One of the more rigorous studies is Galbreath et al. (2025), which evaluated Ex Libris’ Primo Research Assistant (PRA), which at the time of study was using GPT-3.5 to convert natural language into Boolean — against Boolean searches crafted by instruction librarians at Washington State University.
The headline finding: no appreciable difference in topical relevance. PRA returned relevant sources 46.3 per cent of the time; librarian-built searches returned 45.6 per cent. I was mildly surprised at first at the results. But this result needs careful reading.
For each query, Primo Research Assistant generates ten Boolean variant strings runs the search and the top five are then sent to the LLM for summary generation.
Because Primo Research Assistant only generates answers using retrieval augmented generation based on the top 5 ranked results, it is critical the relevant results make it to the top 5 which requires a very strong relevance ranking system.
Perhaps this is why PRA does more than pure LLM-to-Boolean, but adds an additional reranking step beyond the usual Primo relevance ranking. It retrieves the top thirty matching records using the usual method and then reranks them using vector embeddings (semantic ranking).

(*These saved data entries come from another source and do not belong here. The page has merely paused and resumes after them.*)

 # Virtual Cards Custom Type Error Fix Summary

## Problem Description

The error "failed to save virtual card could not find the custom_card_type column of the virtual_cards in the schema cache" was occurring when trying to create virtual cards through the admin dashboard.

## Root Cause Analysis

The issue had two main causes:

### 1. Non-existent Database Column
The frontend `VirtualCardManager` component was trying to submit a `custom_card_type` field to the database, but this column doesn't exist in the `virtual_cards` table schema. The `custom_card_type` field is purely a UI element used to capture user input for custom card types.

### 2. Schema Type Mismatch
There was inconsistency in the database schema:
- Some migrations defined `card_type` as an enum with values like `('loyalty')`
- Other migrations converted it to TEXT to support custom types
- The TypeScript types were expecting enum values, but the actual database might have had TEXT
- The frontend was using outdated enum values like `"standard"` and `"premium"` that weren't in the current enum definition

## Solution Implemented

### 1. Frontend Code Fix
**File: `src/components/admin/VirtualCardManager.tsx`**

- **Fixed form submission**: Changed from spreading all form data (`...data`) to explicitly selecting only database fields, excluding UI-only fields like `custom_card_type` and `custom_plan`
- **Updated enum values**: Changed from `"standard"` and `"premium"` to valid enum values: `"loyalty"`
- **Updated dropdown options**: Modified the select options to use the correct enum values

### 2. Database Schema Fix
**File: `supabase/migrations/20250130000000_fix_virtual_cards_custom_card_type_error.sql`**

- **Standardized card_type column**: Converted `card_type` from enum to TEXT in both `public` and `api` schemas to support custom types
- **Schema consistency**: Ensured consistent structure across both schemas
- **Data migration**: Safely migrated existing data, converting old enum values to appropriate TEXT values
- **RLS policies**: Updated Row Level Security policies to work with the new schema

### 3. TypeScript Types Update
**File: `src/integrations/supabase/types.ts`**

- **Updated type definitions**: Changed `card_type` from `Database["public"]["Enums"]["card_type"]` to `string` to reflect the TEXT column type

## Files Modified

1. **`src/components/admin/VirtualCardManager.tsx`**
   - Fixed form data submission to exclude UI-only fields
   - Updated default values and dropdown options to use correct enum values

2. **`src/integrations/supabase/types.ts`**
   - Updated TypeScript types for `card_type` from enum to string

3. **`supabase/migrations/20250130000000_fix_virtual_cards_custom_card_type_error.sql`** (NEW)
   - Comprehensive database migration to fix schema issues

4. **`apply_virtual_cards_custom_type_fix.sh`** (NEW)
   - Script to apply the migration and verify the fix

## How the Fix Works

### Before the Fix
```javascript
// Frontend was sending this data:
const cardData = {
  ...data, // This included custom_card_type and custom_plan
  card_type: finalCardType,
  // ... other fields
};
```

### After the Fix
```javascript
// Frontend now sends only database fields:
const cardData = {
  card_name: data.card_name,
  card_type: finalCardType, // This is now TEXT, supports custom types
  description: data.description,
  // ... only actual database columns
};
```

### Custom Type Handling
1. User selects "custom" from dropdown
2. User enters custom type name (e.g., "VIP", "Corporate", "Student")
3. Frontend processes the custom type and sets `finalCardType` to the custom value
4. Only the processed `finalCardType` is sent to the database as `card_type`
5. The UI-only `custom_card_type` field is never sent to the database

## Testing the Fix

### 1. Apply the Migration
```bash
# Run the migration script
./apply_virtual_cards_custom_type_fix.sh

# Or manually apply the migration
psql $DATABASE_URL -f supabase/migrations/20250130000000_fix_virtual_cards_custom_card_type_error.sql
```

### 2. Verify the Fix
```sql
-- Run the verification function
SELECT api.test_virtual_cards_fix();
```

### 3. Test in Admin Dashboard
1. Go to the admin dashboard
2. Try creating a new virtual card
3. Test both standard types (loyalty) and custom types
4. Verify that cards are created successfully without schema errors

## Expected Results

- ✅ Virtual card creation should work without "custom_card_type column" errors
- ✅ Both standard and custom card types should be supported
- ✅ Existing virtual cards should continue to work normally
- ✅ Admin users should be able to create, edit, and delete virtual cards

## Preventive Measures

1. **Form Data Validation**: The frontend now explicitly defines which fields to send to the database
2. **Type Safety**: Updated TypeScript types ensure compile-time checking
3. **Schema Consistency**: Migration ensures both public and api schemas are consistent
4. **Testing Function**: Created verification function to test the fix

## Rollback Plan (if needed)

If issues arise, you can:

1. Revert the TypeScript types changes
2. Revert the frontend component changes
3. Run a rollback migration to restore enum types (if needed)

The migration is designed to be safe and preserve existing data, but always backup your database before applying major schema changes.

Even though reranking the top 30 still is a relatively modest effort (many state of art systems will rerank the top 100!), and the semantic reranking will still fail if the conventional ranking fails to get relevant results in the top 30, it still helps a lot.

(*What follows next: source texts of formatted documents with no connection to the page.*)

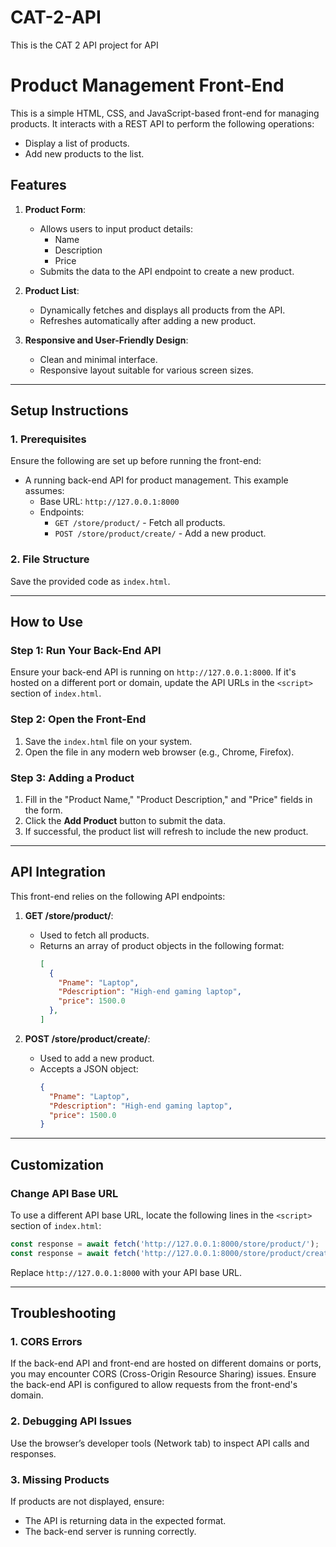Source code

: # CAT-2-API
This is the CAT 2 API project for API


# **Product Management Front-End**

This is a simple HTML, CSS, and JavaScript-based front-end for managing products. It interacts with a REST API to perform the following operations:

- Display a list of products.
- Add new products to the list.

## **Features**

1. **Product Form**:
   - Allows users to input product details:
     - Name
     - Description
     - Price
   - Submits the data to the API endpoint to create a new product.

2. **Product List**:
   - Dynamically fetches and displays all products from the API.
   - Refreshes automatically after adding a new product.

3. **Responsive and User-Friendly Design**:
   - Clean and minimal interface.
   - Responsive layout suitable for various screen sizes.

---

## **Setup Instructions**

### **1. Prerequisites**

Ensure the following are set up before running the front-end:

- A running back-end API for product management. This example assumes:
  - Base URL: `http://127.0.0.1:8000`
  - Endpoints:
    - `GET /store/product/` - Fetch all products.
    - `POST /store/product/create/` - Add a new product.

### **2. File Structure**

Save the provided code as `index.html`.

---

## **How to Use**

### **Step 1: Run Your Back-End API**

Ensure your back-end API is running on `http://127.0.0.1:8000`. If it's hosted on a different port or domain, update the API URLs in the `<script>` section of `index.html`.

### **Step 2: Open the Front-End**

1. Save the `index.html` file on your system.
2. Open the file in any modern web browser (e.g., Chrome, Firefox).

### **Step 3: Adding a Product**

1. Fill in the "Product Name," "Product Description," and "Price" fields in the form.
2. Click the **Add Product** button to submit the data.
3. If successful, the product list will refresh to include the new product.

---

## **API Integration**

This front-end relies on the following API endpoints:

1. **GET /store/product/**:
   - Used to fetch all products.
   - Returns an array of product objects in the following format:
     ```json
     [
       {
         "Pname": "Laptop",
         "Pdescription": "High-end gaming laptop",
         "price": 1500.0
       },
     ]
     ```

2. **POST /store/product/create/**:
   - Used to add a new product.
   - Accepts a JSON object:
     ```json
     {
       "Pname": "Laptop",
       "Pdescription": "High-end gaming laptop",
       "price": 1500.0
     }
     ```

---

## **Customization**

### **Change API Base URL**

To use a different API base URL, locate the following lines in the `<script>` section of `index.html`:

```javascript
const response = await fetch('http://127.0.0.1:8000/store/product/');
const response = await fetch('http://127.0.0.1:8000/store/product/create/', {
```

Replace `http://127.0.0.1:8000` with your API base URL.

---

## **Troubleshooting**

### **1. CORS Errors**

If the back-end API and front-end are hosted on different domains or ports, you may encounter CORS (Cross-Origin Resource Sharing) issues. Ensure the back-end API is configured to allow requests from the front-end's domain.

### **2. Debugging API Issues**

Use the browser’s developer tools (Network tab) to inspect API calls and responses.

### **3. Missing Products**

If products are not displayed, ensure:
- The API is returning data in the expected format.
- The back-end server is running correctly.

You can actually roughly compare how results in the top 5 would look like without the reranking steps9. I have done some comparisons and while I am not the most impressed with Primo Research Assistant relevancy ranking even with the reranking step , the results would be far worse without it!
The other issue is the sample of queries used. The study used zero-result patron queries — queries where users had typed natural language into Primo and received nothing back. These are precisely the cases where LLM-to-Boolean provides the clearest benefit. The results might look very different for the much larger population of queries that already return results.

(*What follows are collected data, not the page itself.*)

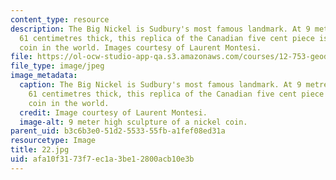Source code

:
 ```yaml
---
content_type: resource
description: The Big Nickel is Sudbury's most famous landmark. At 9 metres high and
  61 centimetres thick, this replica of the Canadian five cent piece is the largest
  coin in the world. Images courtesy of Laurent Montesi.
file: https://ol-ocw-studio-app-qa.s3.amazonaws.com/courses/12-753-geodynamics-seminar-spring-2005/afa10f3173f7ec1a3be12800acb10e3b_22.jpg
file_type: image/jpeg
image_metadata:
  caption: The Big Nickel is Sudbury's most famous landmark. At 9 metres high and
    61 centimetres thick, this replica of the Canadian five cent piece is the largest
    coin in the world.
  credit: Image courtesy of Laurent Montesi.
  image-alt: 9 meter high sculpture of a nickel coin.
parent_uid: b3c6b3e0-51d2-5533-55fb-a1fef08ed31a
resourcetype: Image
title: 22.jpg
uid: afa10f31-73f7-ec1a-3be1-2800acb10e3b
---
```

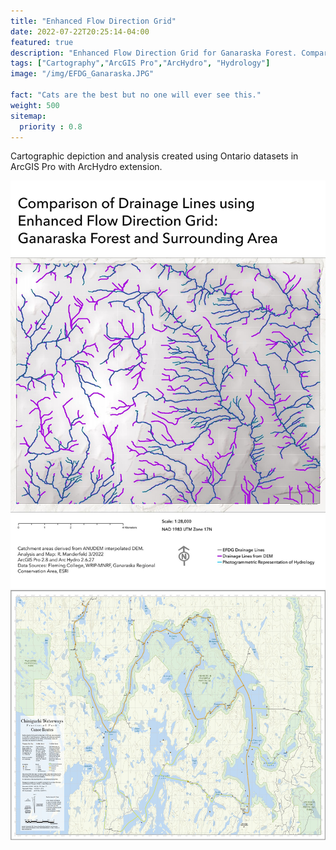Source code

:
```yaml
---
title: "Enhanced Flow Direction Grid"
date: 2022-07-22T20:25:14-04:00
featured: true
description: "Enhanced Flow Direction Grid for Ganaraska Forest. Comparison of drainage lines from ANUDEM interpolated DEM to photogrammetric representation."
tags: ["Cartography","ArcGIS Pro","ArcHydro", "Hydrology"]
image: "/img/EFDG_Ganaraska.JPG"

fact: "Cats are the best but no one will ever see this."
weight: 500
sitemap:
  priority : 0.8
---
```



Cartographic depiction and analysis created using Ontario datasets in ArcGIS Pro with ArcHydro extension.


![Drainage Lines](/img/EFDG_Ganaraska.JPG "Comparison of Drainage Lines")
<img src="/img/cwpp_map_crop.JPG" alt="chiniguchi waterways map" style="height: 400px; width:300px."/>

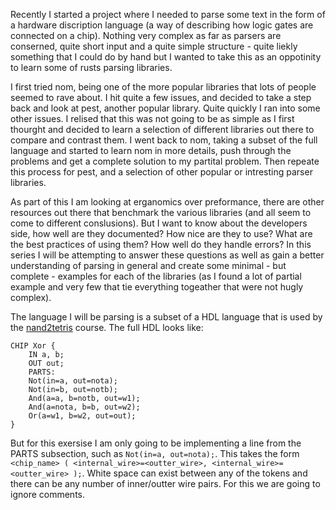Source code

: Recently I started a project where I needed to parse some text in the form of a hardware discription language (a way of describing how logic gates are connected on a chip). Nothing very complex as far as parsers are conserned, quite short input and a quite simple structure - quite liekly something that I could do by hand but I wanted to take this as an oppotinity to learn some of rusts parsing libraries.

I first tried nom, being one of the more popular libraries that lots of people seemed to rave about. I hit quite a few issues, and decided to take a step back and look at pest, another popular library. Quite quickly I ran into some other issues. I relised that this was not going to be as simple as I first thourght and decided to learn a selection of different libraries out there to compare and contrast them. I went back to nom, taking a subset of the full language and started to learn nom in more details, push through the problems and get a complete solution to my partital problem. Then repeate this process for pest, and a selection of other popular or intresting parser libraries.

As part of this I am looking at erganomics over preformance, there are other resources out there that benchmark the various libraries (and all seem to come to different conslusions). But I want to know about the developers side, how well are they documented? How nice are they to use? What are the best practices of using them? How well do they handle errors? In this series I will be attempting to answer these questions as well as gain a better understanding of parsing in general and create some minimal - but complete - examples for each of the libraries (as I found a lot of partial example and very few that tie everything togeather that were not hugly complex).

The language I will be parsing is a subset of a HDL language that is used by the [nand2tetris](https://www.nand2tetris.org/) course. The full HDL looks like:

```
CHIP Xor {
    IN a, b;
    OUT out;
    PARTS:
    Not(in=a, out=nota);
    Not(in=b, out=notb);
    And(a=a, b=notb, out=w1);
    And(a=nota, b=b, out=w2);
    Or(a=w1, b=w2, out=out);
}
```

But for this exersise I am only going to be implementing a line from the PARTS subsection, such as `Not(in=a, out=nota);`. This takes the form `<chip_name> ( <internal_wire>=<outter_wire>, <internal_wire>=<outter_wire> );`. White space can exist between any of the tokens and there can be any number of inner/outter wire pairs. For this we are going to ignore comments.

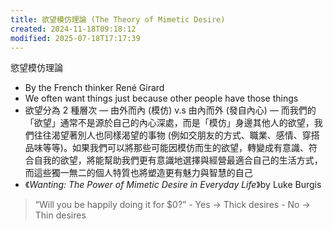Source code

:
 ```yaml
---
title: 欲望模仿理論 (The Theory of Mimetic Desire)
created: 2024-11-18T09:18:12
modified: 2025-07-18T17:17:39
---
```


慾望模仿理論

* By the French thinker René Girard
* We often want things just because other people have those things
* 欲望分為 2 種層次 — 由外而內 (模仿) v.s 由內而外 (發自內心) — 而我們的「欲望」通常不是源於自己的內心深處，而是「模仿」身邊其他人的欲望，我們往往渴望著別人也同樣渴望的事物 (例如交朋友的方式、職業、感情、穿搭品味等等)。如果我們可以將那些可能因模仿而生的欲望，轉變成有意識、符合自我的欲望，將能幫助我們更有意識地選擇與經營最適合自己的生活方式，而這些獨一無二的個人特質也將塑造更有魅力與智慧的自己
* 《_Wanting: The Power of Mimetic Desire in Everyday Life_》by Luke Burgis

> “Will you be happily doing it for $0?”
	- Yes → Thick desires
	- No → Thin desires
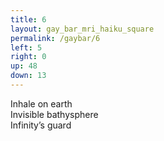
 ```yaml
---
title: 6
layout: gay_bar_mri_haiku_square
permalink: /gaybar/6
left: 5
right: 0
up: 48
down: 13
---
```

Inhale on earth  
Invisible bathysphere  
Infinity’s guard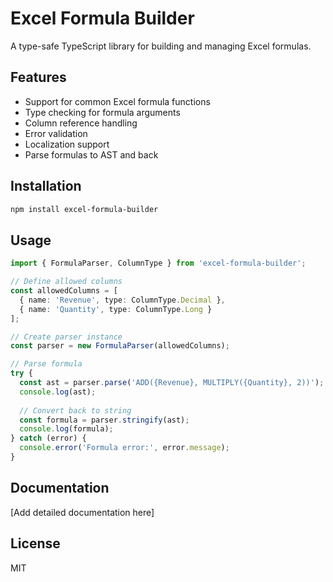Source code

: # Excel Formula Builder

A type-safe TypeScript library for building and managing Excel formulas.

## Features

- Support for common Excel formula functions
- Type checking for formula arguments
- Column reference handling
- Error validation
- Localization support
- Parse formulas to AST and back

## Installation

```bash
npm install excel-formula-builder
```

## Usage

```typescript
import { FormulaParser, ColumnType } from 'excel-formula-builder';

// Define allowed columns
const allowedColumns = [
  { name: 'Revenue', type: ColumnType.Decimal },
  { name: 'Quantity', type: ColumnType.Long }
];

// Create parser instance
const parser = new FormulaParser(allowedColumns);

// Parse formula
try {
  const ast = parser.parse('ADD({Revenue}, MULTIPLY({Quantity}, 2))');
  console.log(ast);
  
  // Convert back to string
  const formula = parser.stringify(ast);
  console.log(formula);
} catch (error) {
  console.error('Formula error:', error.message);
}
```

## Documentation

[Add detailed documentation here]

## License

MIT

More importantly, I have a strong suspicion, the queries tested were mostly “easy” queries with many potential relevant matches. This is most telling with the lack of overlap in results between the items retrieved from librarian searches and PRA searches.
Despite both sets achieving roughly 50% precision10, only 7.21 per cent of PRA's citations matched the expert searches' results. Clearly, there were many relevant results and PRA was not finding better results; it was finding different results of comparable quality.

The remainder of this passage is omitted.